シャネルのNO.5 という香水は、ある意味ではマリリンがグローバルにライジングさせたと言っていい。もともと知名度も人気もあったけど、さらにその名が地球の隅々までとどろいたと言っても過言ではないくらい「5番を着て寝る」によって波及した。
(シャネルの香水事業を事業譲渡されていたエルマー兄弟による大衆化路線や北米マーケットを最優先した展開が背景にはある)
マンガで十分ベストセラーになってたけど、アニメ化したら津々浦々もともと興味がなかった人にまで知れるところとなった、という感じに近い。
なぜ、あの香りだったのか
チーズケーキに例えられたり、そのままセックスシンボルでしかないように言われたいた面で彼女を捉えると、そんな女優マリリンモンローの選択する香りとしてNO.5は少し不自然。調香師がシベリアの雪原をイメージしたというどこか無機質で孤高の感じがする香り。この時代なら、もっと贅沢で華やかなJOYや女性を優美に見せることで脚光浴びるディオールのミスディオール、などでも良さそうなのに。
その選択の方が一見、マリリンには合いそうなのに。
「優雅で官能的で清潔感のある香り」
シャネルのそういう思いを託したのがNO.5 。大事な要素に清潔感がある。
それは何年たっても今日的で、高価な天然香料を使いつつそれを新しい時代の合成香料で覆いつくすような挑戦的な試みだった。

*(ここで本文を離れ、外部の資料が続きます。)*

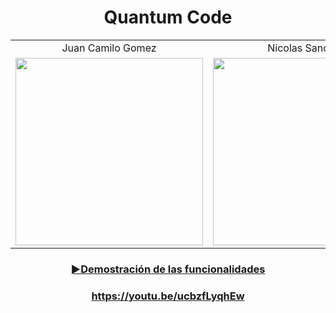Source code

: <h1 align="center">
  Quantum Code
</h1>

<table align="center">
  <tr>
    <td align="center">Juan Camilo Gomez</td>
    <td align="center">Nicolas Sanchez</td>
    <td align="center">Jose Jaramillo</td>
  </tr>
  <tr>
    <td align="center">
      <img src="https://github.com/Intro-CompuMovil/JaveWheels/assets/107308404/5de01fd0-b815-440d-9e70-af3bc2660076" width="300">
    </td>
    <td align="center">
      <img src="https://github.com/Intro-CompuMovil/JaveWheels/assets/107308404/ab422842-3718-4456-ab97-c28c14c75d4e" width="300">
    </td>
    <td align="center">
      <img src="https://github.com/Intro-CompuMovil/JaveWheels/assets/107308404/6a07817b-70ac-42b7-9f43-2470070f8b10" width="300">
    </td>
  </tr>
</table>
<h3 align="center">
   <a href="https://youtu.be/ucbzfLyqhEw">
  ►Demostración de las funcionalidades
</h3>
<h3 align="center">
    https://youtu.be/ucbzfLyqhEw
</h3>

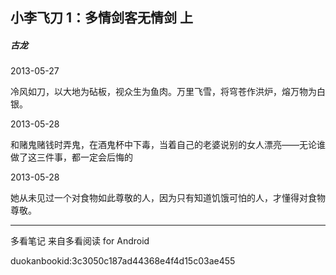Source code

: ## 小李飞刀 1：多情剑客无情剑 上

##### 古龙

  

2013-05-27

冷风如刀，以大地为砧板，视众生为鱼肉。万里飞雪，将穹苍作洪炉，熔万物为白银。

  

2013-05-28

和赌鬼赌钱时弄鬼，在酒鬼杯中下毒，当着自己的老婆说别的女人漂亮——无论谁做了这三件事，都一定会后悔的

  

2013-05-28

她从未见过一个对食物如此尊敬的人，因为只有知道饥饿可怕的人，才懂得对食物尊敬。

* * *

多看笔记 来自多看阅读 for Android

duokanbookid:3c3050c187ad44368e4f4d15c03ae455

その調香に確かにマドモアゼルシャネルが意図した清潔感が成立している。
醜いことは仕方ないけど、だらしないことは許せない、という思想が反映されている。
だから、マリリンもNO.5 を選択したのではないかな。
女優としてはJOYだったかもしれない、マリリンを経営する経営者としてはNO.5だったのかも。
直感的な戦略だけれど、ブランディングはNO.5を彼女に選ばせたのかもしれない。
半分閉じたような瞼、モンローウォークなども彼女の研究の賜物だし、大スターになった後も1から学び直すために演劇学校に入ったりした一面もある。
そういう面と呼応するのがシャネルの五番だったのかもしれない。
さて、
マリリンモンロー財団というところから(今はあるかわからない)、
マリリンモンローゴールデンムスクという香水が1985年にリリースされている。こちらは、女優マリリン全開の肉感的で甘い官能の匂い。
ゴールデンムスクとNO.5 、マリリンモンローの分人のよう。